DataSets and Training¶
Working with machine learning can be broadly divided into 3 phases: training, testing, and application. On this page we discuss training with pybdt.
DataSet objects¶
pybdt uses pybdt.ml.DataSet
objects to access your data.
Generating a DataSet object is very straightforward. The data should
be placed into numpy arrays with one
element per event. Then, you use a python dict to construct the
DataSet. For example,:
# first, load variables a, b, and c, and event weights, from
# wherever they are stored
from pybdt import ml
sim_data = ml.DataSet (dict (a=a, b=b, c=c, weight=weight))
Data columns can be accessed using the __getitem__
operator,
i.e.:
a = sim_data['a']
weight = sim_data['weight']
It can be convenient to save a livetime for a DataSet, which may be
passed in as a single float
like so:
...
livetime = 3.15e7
data = ml.DataSet (dict (a=a, b=b, c=c, livetime=livetime))

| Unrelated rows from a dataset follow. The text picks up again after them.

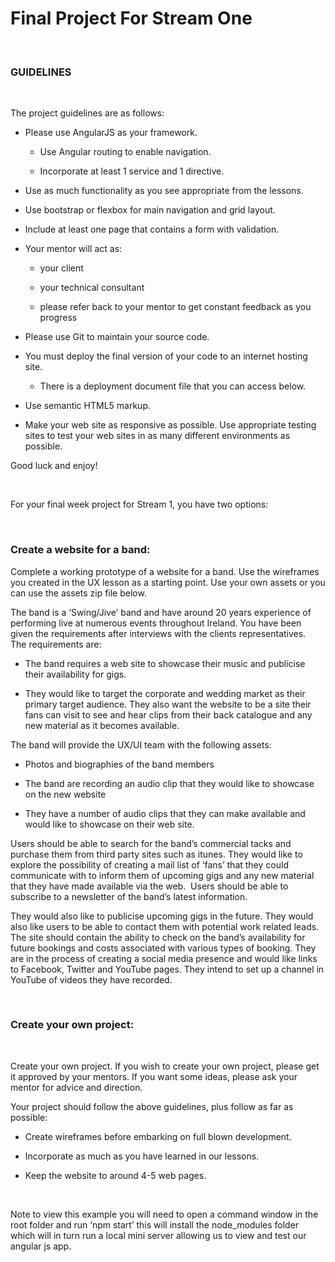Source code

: Final Project For Stream One
============================

 

### GUIDELINES

 

The project guidelines are as follows:

-   Please use AngularJS as your framework.

    -   Use Angular routing to enable navigation.

    -   Incorporate at least 1 service and 1 directive.

-   Use as much functionality as you see appropriate from the lessons.

-   Use bootstrap or flexbox for main navigation and grid layout.

-   Include at least one page that contains a form with validation.

-   Your mentor will act as:

    -   your client

    -   your technical consultant

    -   please refer back to your mentor to get constant feedback as you
        progress

-   Please use Git to maintain your source code.

-   You must deploy the final version of your code to an internet hosting site.

    -   There is a deployment document file that you can access below.

-   Use semantic HTML5 markup.

-   Make your web site as responsive as possible. Use appropriate testing sites
    to test your web sites in as many different environments as possible.

Good luck and enjoy!

 

For your final week project for Stream 1, you have two options:

 

### Create a website for a band:

Complete a working prototype of a website for a band. Use the wireframes you
created in the UX lesson as a starting point. Use your own assets or you can use
the assets zip file below.

The band is a ‘Swing/Jive’ band and have around 20 years experience of
performing live at numerous events throughout Ireland. You have been given the
requirements after interviews with the clients representatives.   The
requirements are:

-   The band requires a web site to showcase their music and publicise their
    availability for gigs.

-   They would like to target the corporate and wedding market as their primary
    target audience. They also want the website to be a site their fans can
    visit to see and hear clips from their back catalogue and any new material
    as it becomes available.

The band will provide the UX/UI team with the following assets:

-   Photos and biographies of the band members

-   The band are recording an audio clip that they would like to showcase on the
    new website

-   They have a number of audio clips that they can make available and would
    like to showcase on their web site.

Users should be able to search for the band’s commercial tacks and purchase them
from third party sites such as itunes. They would like to explore the
possibility of creating a mail list of ‘fans’ that they could communicate with
to inform them of upcoming gigs and any new material that they have made
available via the web.  Users should be able to subscribe to a newsletter of the
band’s latest information.

They would also like to publicise upcoming gigs in the future. They would also
like users to be able to contact them with potential work related leads. The
site should contain the ability to check on the band’s availability for future
bookings and costs associated with various types of booking. They are in the
process of creating a social media presence and would like links to Facebook,
Twitter and YouTube pages. They intend to set up a channel in YouTube of videos
they have recorded.

 

### Create your own project:

 

Create your own project. If you wish to create your own project, please get it
approved by your mentors. If you want some ideas, please ask your mentor for
advice and direction.

Your project should follow the above guidelines, plus follow as far as possible:

-   Create wireframes before embarking on full blown development.

-   Incorporate as much as you have learned in our lessons.

-   Keep the website to around 4-5 web pages.

 

Note to view this example you will need to open a command window in the root
folder and run ‘npm start’ this will install the node\_modules folder which will
in turn run a local mini server allowing us to view and test our angular js app.
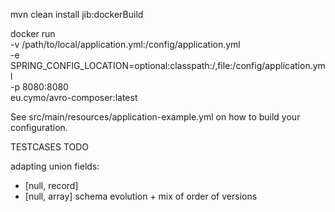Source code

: mvn clean install jib:dockerBuild

docker run \
  -v /path/to/local/application.yml:/config/application.yml \
  -e SPRING_CONFIG_LOCATION=optional:classpath:/,file:/config/application.yml \
  -p 8080:8080 \
  eu.cymo/avro-composer:latest

  
See src/main/resources/application-example.yml on how to build your configuration.



TESTCASES TODO

adapting union fields:
- [null, record]
- [null, array]
schema evolution + mix of order of versions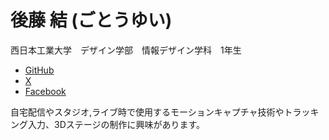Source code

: # 後藤 結 (ごとうゆい) 
西日本工業大学　デザイン学部　情報デザイン学科　1年生<br>
* [GitHub](https://github.com/gotoyuimochi) 
* [X](https://twitter.com/@yuruni_kno)
* [Facebook]()

自宅配信やスタジオ,ライブ時で使用するモーションキャプチャ技術やトラッキング入力、3Dステージの制作に興味があります。
  

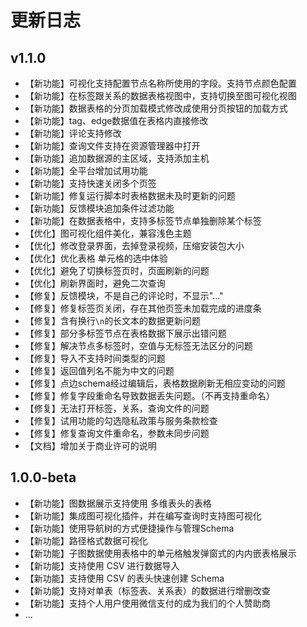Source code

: # 更新日志
## v1.1.0
* 【新功能】可视化支持配置节点名称所使用的字段。支持节点颜色配置
* 【新功能】在标签跟关系的数据表格视图中，支持切换至图可视化视图
* 【新功能】数据表格的分页加载模式修改成使用分页按钮的加载方式
* 【新功能】tag、edge数据值在表格内直接修改
* 【新功能】评论支持修改
* 【新功能】查询文件支持在资源管理器中打开
* 【新功能】追加数据源的主区域，支持添加主机
* 【新功能】全平台增加试用功能
* 【新功能】支持快速关闭多个页签
* 【新功能】修复运行脚本时表格数据未及时更新的问题
* 【新功能】反馈模块追加条件过滤功能
* 【新功能】在数据表格中，支持多标签节点单独删除某个标签
* 【优化】图可视化组件美化，兼容浅色主题
* 【优化】修改登录界面，去掉登录视频，压缩安装包大小
* 【优化】优化表格 单元格的选中体验
* 【优化】避免了切换标签页时，页面刷新的问题
* 【优化】刷新界面时，避免二次查询
* 【修复】反馈模块，不是自己的评论时，不显示"..."
* 【修复】修复标签页关闭，存在其他页签未加载完成的进度条
* 【修复】含有换行`\n`的长文本的数据更新问题
* 【修复】部分多标签节点在表格数据下展示出错问题
* 【修复】解决节点多标签时，空值与无标签无法区分的问题
* 【修复】导入不支持时间类型的问题
* 【修复】返回值列名不能为中文的问题
* 【修复】点边schema经过编辑后，表格数据刷新无相应变动的问题
* 【修复】修复字段重命名导致数据丢失问题。（不再支持重命名）
* 【修复】无法打开标签，关系，查询文件的问题
* 【修复】试用功能的勾选隐私政策与服务条款检查
* 【修复】修复查询文件重命名，参数未同步问题
* 【文档】增加关于商业许可的说明

## 1.0.0-beta
* 【新功能】图数据展示支持使用 多维表头的表格
* 【新功能】集成图可视化插件，并在编写查询时支持图可视化
* 【新功能】使用导航树的方式便捷操作与管理Schema
* 【新功能】路径格式数据可视化
* 【新功能】子图数据使用表格中的单元格触发弹窗式的内内嵌表格展示
* 【新功能】支持使用 CSV 进行数据导入
* 【新功能】支持使用 CSV 的表头快速创建 Schema
* 【新功能】支持对单表（标签表、关系表）的数据进行增删改查
* 【新功能】支持个人用户使用微信支付的成为我们的个人赞助商
* ...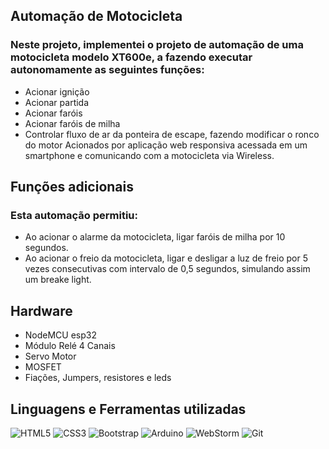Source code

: ## Automação de Motocicleta

### Neste projeto, implementei o projeto de automação de uma motocicleta modelo XT600e, a fazendo executar autonomamente as seguintes funções:
* Acionar ignição
* Acionar partida
* Acionar faróis
* Acionar faróis de milha
* Controlar fluxo de ar da ponteira de escape, fazendo modificar o ronco do motor
Acionados por aplicação web responsiva acessada em um smartphone e comunicando com a motocicleta via Wireless.

## Funções adicionais
### Esta automação permitiu:
* Ao acionar o alarme da motocicleta, ligar faróis de milha por 10 segundos.
* Ao acionar o freio da motocicleta, ligar e desligar a luz de freio por 5 vezes consecutivas com intervalo de 0,5 segundos, simulando assim um breake light.

## Hardware
* NodeMCU esp32
* Módulo Relé 4 Canais
* Servo Motor
* MOSFET
* Fiações, Jumpers, resistores e leds
  
## Linguagens e Ferramentas utilizadas

![HTML5](https://img.shields.io/badge/-HTML5-E34F26?style=flat-square&logo=html5&logoColor=white)
![CSS3](https://img.shields.io/badge/-CSS3-1572B6?style=flat-square&logo=css3)
![Bootstrap](https://img.shields.io/badge/-Bootstrap-563D7C?style=flat-square&logo=bootstrap)
![Arduino](https://img.shields.io/badge/-Arduino-00979D?style=flat-square&logo=Arduino&logoColor=white)
![WebStorm](https://img.shields.io/badge/-WebStorm-000000?style=flat-square&logo=WebStorm)
![Git](https://img.shields.io/badge/-Git-black?style=flat-square&logo=git)
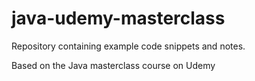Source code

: # java-udemy-masterclass

Repository containing example code snippets and notes.

Based on the Java masterclass course on Udemy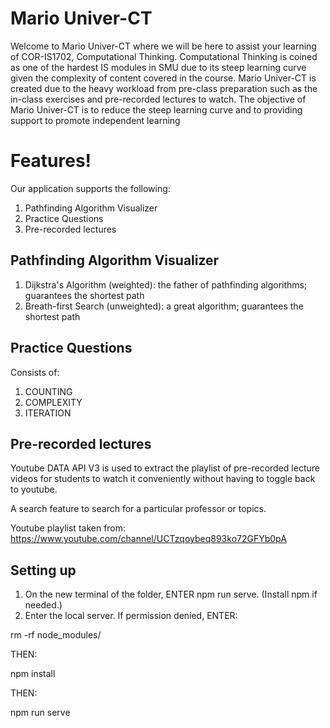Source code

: # Mario Univer-CT
Welcome to Mario Univer-CT where we will be here to assist your learning of COR-IS1702, Computational Thinking. Computational Thinking is coined as one of the hardest IS modules in SMU due to its steep learning curve given the complexity of content covered in the course. Mario Univer-CT is created due to the heavy workload from pre-class preparation such as the in-class exercises and pre-recorded lectures to watch. The objective of Mario Univer-CT is to reduce the steep learning curve and to providing support to promote independent learning

# Features!
Our application supports the following:
1. Pathfinding Algorithm Visualizer
2. Practice Questions
3. Pre-recorded lectures 

## Pathfinding Algorithm Visualizer
1. Dijkstra's Algorithm (weighted): the father of pathfinding algorithms; guarantees the shortest path
2. Breath-first Search (unweighted): a great algorithm; guarantees the shortest path

## Practice Questions
Consists of: 


1. COUNTING
2. COMPLEXITY
3. ITERATION

## Pre-recorded lectures
Youtube DATA API V3 is used to extract the playlist of pre-recorded lecture videos for students to watch it conveniently without having to toggle back to youtube. 

A search feature to search for a particular professor or topics. 


Youtube playlist taken from: https://www.youtube.com/channel/UCTzqoybeq893ko72GFYb0pA 

## Setting up
1. On the new terminal of the folder, ENTER npm run serve. (Install npm if needed.)
2. Enter the local server.
If permission denied, ENTER:


rm -rf node_modules/


THEN:


npm install
  
  
THEN:


npm run serve



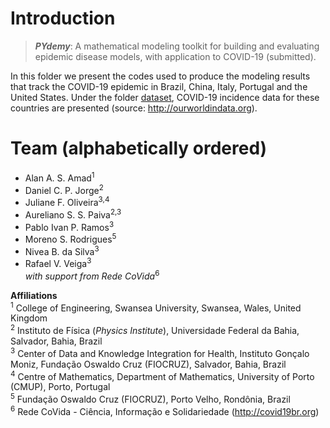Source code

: # Introduction

> *__PYdemy__*: A mathematical modeling toolkit for building and evaluating epidemic disease models, with application to COVID-19 (submitted).

In this folder we present the codes used to produce the modeling results that track the COVID-19 epidemic in Brazil, China, Italy, Portugal and the United States. Under the folder
[dataset](PLOS_Comp_Biol_Paper/dataset), COVID-19 incidence data for these countries are presented (source: http://ourworldindata.org).


# Team (alphabetically ordered)
- Alan A. S. Amad<sup>1</sup> [<img src="https://fauufpa.files.wordpress.com/2010/05/plataforma-lattes1.jpg" width="15" height="15">](http://lattes.cnpq.br/6801813581350104)
- Daniel C. P. Jorge<sup>2</sup> [<img src="https://fauufpa.files.wordpress.com/2010/05/plataforma-lattes1.jpg" width="15" height="15">](http://lattes.cnpq.br/0919005143796420)
- Juliane F. Oliveira<sup>3,4</sup> [<img src="https://fauufpa.files.wordpress.com/2010/05/plataforma-lattes1.jpg" width="15" height="15">](http://lattes.cnpq.br/1597320074497161)
- Aureliano S. S. Paiva<sup>2,3</sup> [<img src="https://fauufpa.files.wordpress.com/2010/05/plataforma-lattes1.jpg" width="15" height="15">](http://lattes.cnpq.br/0632668026047114)
- Pablo Ivan P. Ramos<sup>3</sup> [<img src="https://ppgrn.ufms.br/files/2019/11/google-academco.png" width="15" height="15">](https://scholar.google.com/citations?user=6-DJ7XwAAAAJ)[<img src="https://fauufpa.files.wordpress.com/2010/05/plataforma-lattes1.jpg" width="15" height="15">](http://lattes.cnpq.br/8669778446107111)
- Moreno S. Rodrigues<sup>5</sup> [<img src="https://ppgrn.ufms.br/files/2019/11/google-academco.png" width="15" height="15">](https://scholar.google.com.br/citations?user=Cd_LS0wAAAAJ)[<img src="https://fauufpa.files.wordpress.com/2010/05/plataforma-lattes1.jpg" width="15" height="15">](http://lattes.cnpq.br/3986188118296071)
- Nivea B. da Silva<sup>3</sup> [<img src="https://fauufpa.files.wordpress.com/2010/05/plataforma-lattes1.jpg" width="15" height="15">](http://lattes.cnpq.br/2365687224418330)
- Rafael V. Veiga<sup>3</sup> [<img src="https://fauufpa.files.wordpress.com/2010/05/plataforma-lattes1.jpg" width="15" height="15">](http://lattes.cnpq.br/0782333764868447)<br>
_with support from Rede CoVida_<sup>6</sup>

__Affiliations__<br>
<sup>1</sup> College of Engineering, Swansea University, Swansea, Wales, United Kingdom<br>
<sup>2</sup> Instituto de Física (_Physics Institute_), Universidade Federal da Bahia, Salvador, Bahia, Brazil<br>
<sup>3</sup> Center of Data and Knowledge Integration for Health, Instituto Gonçalo Moniz, Fundação Oswaldo Cruz (FIOCRUZ), Salvador, Bahia, Brazil<br>
<sup>4</sup> Centre of Mathematics, Department of Mathematics, University of Porto (CMUP), Porto, Portugal<br>
<sup>5</sup> Fundação Oswaldo Cruz (FIOCRUZ), Porto Velho, Rondônia, Brazil<br>
<sup>6</sup> Rede CoVida - Ciência, Informação e Solidariedade (http://covid19br.org)

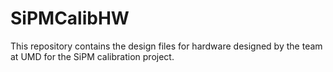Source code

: # SiPMCalibHW

This repository contains the design files for hardware designed by the team at
UMD for the SiPM calibration project.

The livetime may be read or changed using the
pybdt.ml.DataSet.livetime
property.
Training¶
The simplest way to train is to use the included
pybdt/resources/scripts/train.py
script. Let’s have a look at the
help output.
Usage: train.py {options} [comma-sep'd variables] \
[training signal] [training background] [bdt filename]
Options:
-h, --help show this help message and exit
Decision Tree options:
-d N, --depth=N make trees N levels deep
-L, --nonlinear-cuts
use nonlinear cut spacing
-c N, --num-cuts=N try N cuts per var per node
-s N, --min-split=N
do not split if a node contains fewer than N events
-p STRENGTH, --prune-strength=STRENGTH
use STRENGTH prune strength
-v N, --num-random-variables=N
use N randomly selected variables at each node (0 to
use every var at every node)
Forest options:
-t N, --num-trees=N
use N trees
-b BETA, --beta=BETA
use BETA boost parameter
-e FRAC, --frac-random-events=FRAC
use FRAC randomly selected fraction of events in each
tree (1, the default, to use every event in every
tree)
Data options:
--sig-weight=COLNAME
the name of the variable in which the signal weights
are stored
--bg-weight=COLNAME
the name of the variable in which the bg weights are
stored
An example of the usage of this script can be found in pybdt/resources/examples/train_sample_bdt.sh. For a real-world example, see the the ml_train() function from the IC79 northern \(\nu_\mu\) analysis.